図1はこの発明の一の実施例の燃料電池システムの構成を示す概念図である。 図2は同じく燃料電池の単位ユニットの構成を示す断面図である。 図3は同じく実施例の燃料電池システムを車輌に実装した状態において水供給系を抽出した図である。 図4は同じく空気マニホールド、燃料電池スタック、水凝縮器及び空気供給ファンの組付け体の側面図である。 図5は同じく組付け体の平面図である。 図6は同じく組付け体の底面図である。 図7は同じく組付け体の構成を示す概念図である。 図8は単位ユニットにおいて空気流路を備えたセパレータを示す正面図である。 図9は同じく実施例の燃料電池システムを車輌に実装した状態において燃料供給系を抽出した図である。
符号の説明
1 燃料電池システム
2 燃料電池スタック
3 空気極
4 燃料極
8 空気流路
10 燃料供給系
33 電磁弁
40 空気供給系
45 空気マニホールド
50 水供給系
51 水凝縮器
53 タンク
55 ノズル
70 負荷系
120 水素ガス導入口
121 水素ガス排出口

Claims (3)

  1. 高分子固体電解質膜を燃料極と空気極とで挟持してなる燃料電池本体とセパレータとを備えてなる矩形の単位ユニットの多数個を直列に積層してなる燃料電池スタックと該燃料電池スタックの下側に配置される水回収装置とを備え、車輌用に適用される燃料電池システムであって、
    前記燃料電池スタックの各単位ユニットはその下縁が前記車輌の進行方向に対して傾斜し、前記燃料電池スタックは前記車輌の幅方向に対して傾斜して前記燃料電池スタックとして三次元的に傾いており、
    前記水回収装置の水受け面は前記車輌の幅方向に傾斜している、ことを特徴とする燃料電池システム。
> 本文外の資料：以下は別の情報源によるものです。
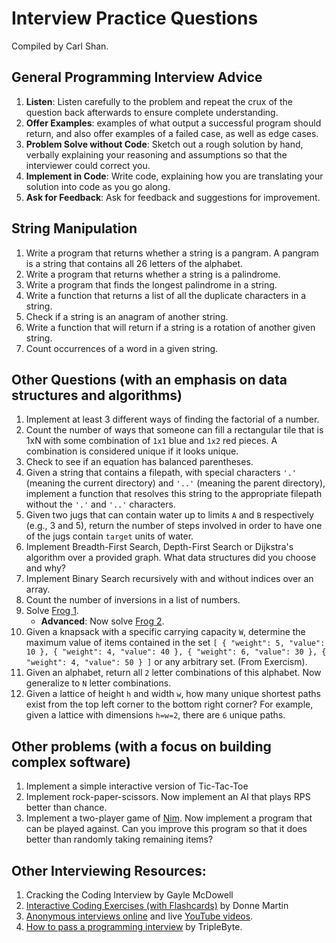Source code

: # Interview Practice Questions

Compiled by Carl Shan.

## General Programming Interview Advice

1. **Listen**: Listen carefully to the problem and repeat the crux of the question back afterwards to ensure complete understanding.
2. **Offer Examples**: examples of what output a successful program should return, and also offer examples of a failed case, as well as edge cases.
3. **Problem Solve without Code**: Sketch out a rough solution by hand, verbally explaining your reasoning and assumptions so that the interviewer could correct you.
4. **Implement in Code**: Write code, explaining how you are translating your solution into code as you go along.
5. **Ask for Feedback**: Ask for feedback and suggestions for improvement.

## String Manipulation

1. Write a program that returns whether a string is a pangram. A pangram is a string that contains all 26 letters of the alphabet.
2. Write a program that returns whether a string is a palindrome.
3. Write a program that finds the longest palindrome in a string.
4. Write a function that returns a list of all the duplicate characters in a string.
5. Check if a string is an anagram of another string.
6. Write a function that will return if a string is a rotation of another given string.
7. Count occurrences of a word in a given string.

## Other Questions (with an emphasis on data structures and algorithms)

1. Implement at least 3 different ways of finding the factorial of a number.
2. Count the number of ways that someone can fill a rectangular tile that is 1xN with some combination of `1x1` blue and `1x2` red pieces. A combination is considered unique if it looks unique.
3. Check to see if an equation has balanced parentheses.
4. Given a string that contains a filepath, with special characters `'.'` (meaning the current directory) and `'..'` (meaning the parent directory), implement a function that resolves this string to the appropriate filepath without the `'.'` and `'..'` characters.
5. Given two jugs that can contain water up to limits `A` and `B` respectively (e.g., 3 and 5), return the number of steps involved in order to have one of the jugs contain `target` units of water.
6. Implement Breadth-First Search, Depth-First Search or Dijkstra's algorithm over a provided graph. What data structures did you choose and why?
7. Implement Binary Search recursively with and without indices over an array.
8. Count the number of inversions in a list of numbers.
9. Solve [Frog 1](https://atcoder.jp/contests/dp/tasks/dp_a).
   *  **Advanced**: Now solve [Frog 2](https://atcoder.jp/contests/dp/tasks/dp_b).
10. Given a knapsack with a specific carrying capacity `W`, determine the maximum value of items contained in the set `[ { "weight": 5, "value": 10 }, { "weight": 4, "value": 40 }, { "weight": 6, "value": 30 }, { "weight": 4, "value": 50 } ]` or any arbitrary set. (From Exercism).
11. Given an alphabet, return all `2` letter combinations of this alphabet. Now generalize to `N` letter combinations.
12. Given a lattice of height `h` and width `w`, how many unique shortest paths exist from the top left corner to the bottom right corner? For example, given a lattice with dimensions `h=w=2`, there are `6` unique paths.

## Other problems (with a focus on building complex software)

1. Implement a simple interactive version of Tic-Tac-Toe
2. Implement rock-paper-scissors. Now implement an AI that plays RPS better than chance.
3. Implement a two-player game of [Nim](https://iq.opengenus.org/game-of-nim/). Now implement a program that can be played against. Can you improve this program so that it does better than randomly taking remaining items?

## Other Interviewing Resources:

1. Cracking the Coding Interview by Gayle McDowell
2. [Interactive Coding Exercises (with Flashcards)](https://github.com/donnemartin/interactive-coding-challenges) by Donne Martin
3. [Anonymous interviews online](https://interviewing.io/) and live [YouTube videos](https://www.youtube.com/channel/UCNc-Wa_ZNBAGzFkYbAHw9eg).
4. [How to pass a programming interview](https://triplebyte.com/blog/how-to-pass-a-programming-interview) by TripleByte.
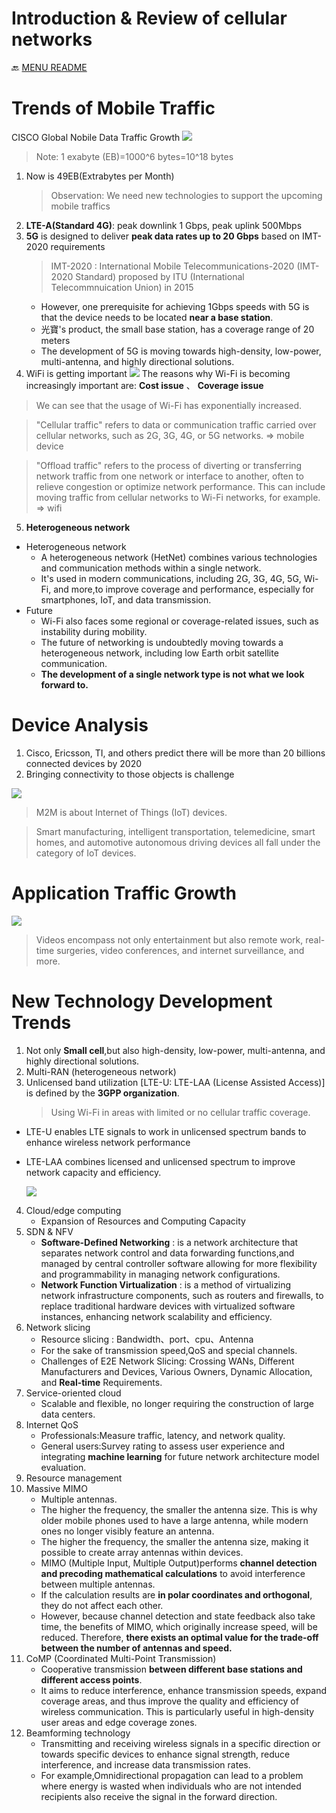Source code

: Introduction & Review of cellular networks
===
🔙 [MENU README](../README.md)


# Trends of Mobile Traffic
CISCO Global Nobile Data Traffic Growth
![](../src/CISCO%20Mobile%20Data%20Traffic%20Growth.png)
 > Note: 1 exabyte (EB)=1000^6 bytes=10^18 bytes

1. Now is 49EB(Extrabytes per Month)
    > Observation: We need new technologies to support the upcoming mobile traffics
2. **LTE-A(Standard 4G)**: peak downlink 1 Gbps, peak uplink 500Mbps
3. **5G** is designed to deliver **peak data rates up to 20 Gbps** based on IMT-2020 requirements
    > IMT-2020 : International Mobile Telecommunications-2020 (IMT-2020 Standard) proposed by ITU (International Telecommnuication Union) in 2015
    - However, one prerequisite for achieving 1Gbps speeds with 5G is that the device needs to be located **near a base station**.
    - 光寶's product, the small base station, has a coverage range of 20 meters
    - The development of 5G is moving towards high-density, low-power, multi-antenna, and highly directional solutions.
3. WiFi is getting important
![](../src/Traffic%20from%20Mobile%20Devices.png)
The reasons why Wi-Fi is becoming increasingly important are: **Cost issue** 、 **Coverage issue**

> We can see that the usage of Wi-Fi has exponentially increased. 

> "Cellular traffic" refers to data or communication traffic carried over cellular networks, such as 2G, 3G, 4G, or 5G networks. => mobile device

> "Offload traffic" refers to the process of diverting or transferring network traffic from one network or interface to another, often to relieve congestion or optimize network performance. This can include moving traffic from cellular networks to Wi-Fi networks, for example. => wifi

5. **Heterogeneous network**
- Heterogeneous network
  - A heterogeneous network (HetNet) combines various technologies and communication methods within a single network. 
  - It's used in modern communications, including 2G, 3G, 4G, 5G, Wi-Fi, and more,to improve coverage and performance, especially for smartphones, IoT, and data transmission.
- Future
  - Wi-Fi also faces some regional or coverage-related issues, such as instability during mobility. 
  - The future of networking is undoubtedly moving towards a heterogeneous network, including low Earth orbit satellite communication.
  - **The development of a single network type is not what we look forward to.**

# Device Analysis
1. Cisco, Ericsson, TI, and others predict there will be more than 20 billions connected devices by 2020
2. Bringing connectivity to those objects is challenge

![](../src/Global%20Device%20Connection%20Growth%20by%20Type.png)
> M2M is about Internet of Things (IoT) devices.

> Smart manufacturing, intelligent transportation, telemedicine, smart homes, and automotive autonomous driving devices all fall under the category of IoT devices.


# Application Traffic Growth
![](./../src/Application%20Traffic%20Growth.png)
> Videos encompass not only entertainment but also remote work, real-time surgeries, video conferences, and internet surveillance, and more.

# New Technology Development Trends
1. Not only **Small cell**,but also high-density, low-power, multi-antenna, and highly directional solutions.
2. Multi-RAN (heterogeneous network)
3. Unlicensed band utilization [LTE-U: LTE-LAA (License Assisted Access)] is defined by the **3GPP organization**.
    > Using Wi-Fi in areas with limited or no cellular traffic coverage.
  - LTE-U enables LTE signals to work in unlicensed spectrum bands to enhance wireless network performance
  - LTE-LAA combines licensed and unlicensed spectrum to improve network capacity and efficiency.
    

    ![](../src/New%20Technology%20Development%20Trends.png)


4. Cloud/edge computing
   - Expansion of Resources and Computing Capacity
5. SDN & NFV
   - **Software-Defined Networking** : is a network architecture that separates network control and data forwarding functions,and managed by central controller software allowing for more flexibility and programmability in managing network configurations.
   - **Network Function Virtualization** : is a method of virtualizing network infrastructure components, such as routers and firewalls, to replace traditional hardware devices with virtualized software instances, enhancing network scalability and efficiency.
6. Network slicing
   - Resource slicing : Bandwidth、port、cpu、Antenna
   - For the sake of transmission speed,QoS and special channels.
   - Challenges of E2E Network Slicing: Crossing WANs, Different Manufacturers and Devices, Various Owners, Dynamic Allocation, and **Real-time** Requirements.
7. Service-oriented cloud
   - Scalable and flexible, no longer requiring the construction of large data centers.
8. Internet QoS
   - Professionals:Measure traffic, latency, and network quality.
   - General users:Survey rating to assess user experience and integrating **machine learning** for future network architecture model evaluation.
9. Resource management
10. Massive MIMO
    - Multiple antennas.
    - The higher the frequency, the smaller the antenna size. This is why older mobile phones used to have a large antenna, while modern ones no longer visibly feature an antenna.
    - The higher the frequency, the smaller the antenna size, making it possible to create array antennas within devices.
    - MIMO (Multiple Input, Multiple Output)performs **channel detection and precoding mathematical calculations** to avoid interference between multiple antennas.
    - If the calculation results are **in polar coordinates and orthogonal**, they do not affect each other.
    - However, because channel detection and state feedback also take time, the benefits of MIMO, which originally increase speed, will be reduced. Therefore, **there exists an optimal value for the trade-off between the number of antennas and speed.**
11. CoMP (Coordinated Multi-Point Transmission)
    - Cooperative transmission **between different base stations and different access points**.
    - It aims to reduce interference, enhance transmission speeds, expand coverage areas, and thus improve the quality and efficiency of wireless communication. This is particularly useful in high-density user areas and edge coverage zones.
12. Beamforming technology
    - Transmitting and receiving wireless signals in a specific direction or towards specific devices to enhance signal strength, reduce interference, and increase data transmission rates.
    - For example,Omnidirectional propagation can lead to a problem where energy is wasted when individuals who are not intended recipients also receive the signal in the forward direction.






















































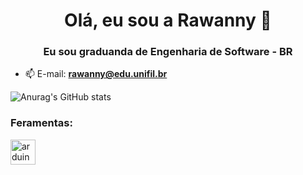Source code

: <h1 align="center">Olá, eu sou a Rawanny 👋</h1>
<h3 align="center">Eu sou graduanda de Engenharia de Software - BR</h3>

- 📫 E-mail: **rawanny@edu.unifil.br**


![Anurag's GitHub stats](https://github-readme-stats.vercel.app/api?username=anuraghazra&theme=moltack_icons=true)

<h3 align="left">Feramentas:</h3>
<a href=" https://www.arduino.cc/ " target="_blank"el="noreferrer"> <img src="https://cdn.worldvectorlogo.com/logos/arduino-1.svg" alt="arduino" width="40" height= "40"/> </a> </p>
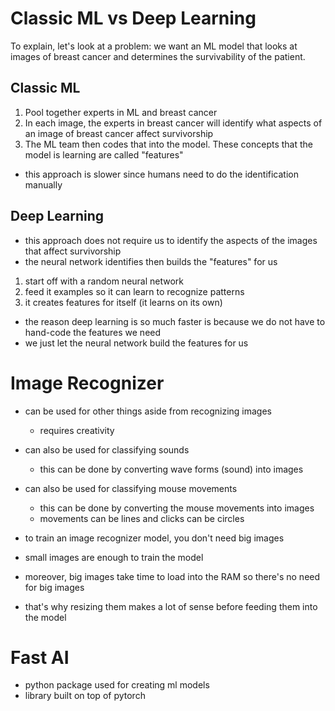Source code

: # Classic ML vs Deep Learning
To explain, let's look at a problem: we want an ML model that looks at images of breast cancer and determines the survivability of the patient.

## Classic ML
1. Pool together experts in ML and breast cancer
2. In each image, the experts in breast cancer will identify what aspects of an image of breast cancer affect survivorship
3. The ML team then codes that into the model. These concepts that the model is learning are called "features"

- this approach is slower since humans need to do the identification manually

## Deep Learning

- this approach does not require us to identify the aspects of the images that affect survivorship
- the neural network identifies then builds the "features" for us

1. start off with a random neural network
2. feed it examples so it can learn to recognize patterns 
3. it creates features for itself (it learns on its own)

- the reason deep learning is so much faster is because we do not have to hand-code the features we need
- we just let the neural network build the features for us

# Image Recognizer
- can be used for other things aside from recognizing images
  - requires creativity

- can also be used for classifying sounds
  - this can be done by converting wave forms (sound) into images

- can also be used for classifying mouse movements
  - this can be done by converting the mouse movements into images
  - movements can be lines and clicks can be circles

- to train an image recognizer model, you don't need big images
- small images are enough to train the model
- moreover, big images take time to load into the RAM so there's no need for big images
- that's why resizing them makes a lot of sense before feeding them into the model

# Fast AI
- python package used for creating ml models
- library built on top of pytorch


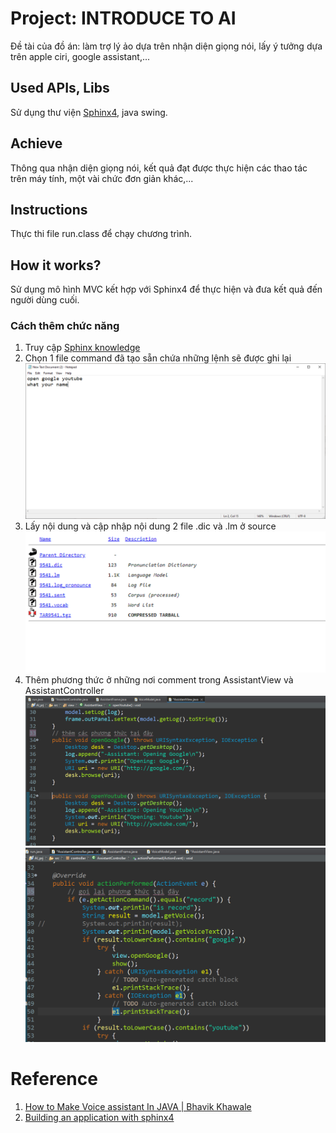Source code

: # Project: INTRODUCE TO AI

Đề tài của đồ án: làm trợ lý ảo dựa trên nhận diện giọng nói, lấy ý tưởng dựa trên apple ciri, google assistant,...

## Used APIs, Libs

Sử dụng thư viện [Sphinx4](https://cmusphinx.github.io/wiki/tutorialsphinx4/), java swing.

## Achieve

Thông qua nhận diện giọng nói, kết quả đạt được thực hiện các thao tác trên máy tính, một vài chức đơn giản khác,...

## Instructions

Thực thi file run.class để chạy chương trình.

## How it works?

Sử dụng mô hình MVC kết hợp với Sphinx4 để thực hiện và đưa kết quả đến người dùng cuối.

### Cách thêm chức năng
1. Truy cập [Sphinx knowledge](http://www.speech.cs.cmu.edu/tools/lmtool-new.html) 
2. Chọn 1 file command đã tạo sẵn chứa những lệnh sẽ được ghi lại ![text](/img/beIQEdj%20-%20Imgur.png)
3. Lấy nội dung và cập nhập nội dung 2 file .dic và .lm ở source
![text](/img/IwPQkah%20-%20Imgur.png)
4. Thêm phương thức ở những nơi comment trong AssistantView và AssistantController
 ![text](/img/biues.PNG)
  ![text](/img/dherrsdf.PNG)


# Reference
1. [How to Make Voice assistant In JAVA | Bhavik Khawale](https://www.youtube.com/watch?v=xBANSVJFR9c&t=195s)
2. [Building an application with sphinx4](https://cmusphinx.github.io/wiki/tutorialsphinx4/)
  2. 前記水受け面の最下点にドレインが取り付けられている、ことを特徴とする請求項1に記載の燃料電池システム。
  3. 前記単位ユニットには前記空気極と前記セパレータとの間に上下方向の空気流路が形成され、前記燃料電池スタックの上側に空気マニホールドとその側壁に配設されたノズルとを備え、前記単位ユニットの空気流路は前記空気マニホールドに開口して前記ノズルから放出された水が液体の状態で前記空気極に供給される、ことを特徴とする請求項1又は請求項2に記載の燃料電池システム。